Start of Records for this exercise
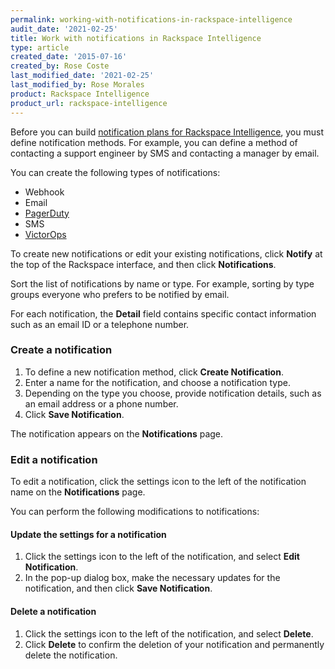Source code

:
 ```yaml
---
permalink: working-with-notifications-in-rackspace-intelligence
audit_date: '2021-02-25'
title: Work with notifications in Rackspace Intelligence
type: article
created_date: '2015-07-16'
created_by: Rose Coste
last_modified_date: '2021-02-25'
last_modified_by: Rose Morales
product: Rackspace Intelligence
product_url: rackspace-intelligence
---
```


Before you can build [notification plans for Rackspace Intelligence](/support/how-to/working-with-rackspace-intelligence-notification-plans),
you must define notification methods. For example, you can define a
method of contacting a support engineer by SMS and contacting a manager by email.

You can create the following types of notifications:

- Webhook
- Email
- [PagerDuty](https://www.pagerduty.com/)
- SMS
- [VictorOps](https://victorops.com/)

To create new notifications or edit your existing notifications, click
**Notify** at the top of the Rackspace interface, and then click
**Notifications**.

Sort the list of notifications by name or type. For example, sorting by type
groups everyone who prefers to be notified by email.

For each notification, the **Detail** field contains specific contact
information such as an email ID or a telephone number.

### Create a notification

1. To define a new notification method, click **Create Notification**.
2. Enter a name for the notification, and choose a notification type.
3. Depending on the type you choose, provide notification details, such as
   an email address or a phone number.
4. Click **Save Notification**.

The notification appears on the **Notifications** page.

### Edit a notification

To edit a notification, click the settings icon to the left of the notification
name on the **Notifications** page.

You can perform the following modifications to notifications:

#### Update the settings for a notification

1. Click the settings icon to the left of the notification, and select **Edit Notification**.
2. In the pop-up dialog box, make the necessary updates for the notification, and
   then click **Save Notification**.

#### Delete a notification

1. Click the settings icon to the left of the notification, and select
   **Delete**.
2. Click **Delete** to confirm the deletion of your notification and
   permanently delete the notification.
End of Records for this exercise
* **Work required**
Please state the number of lines in the data above that hold the word "select", without any other text.

* **Finished task**
2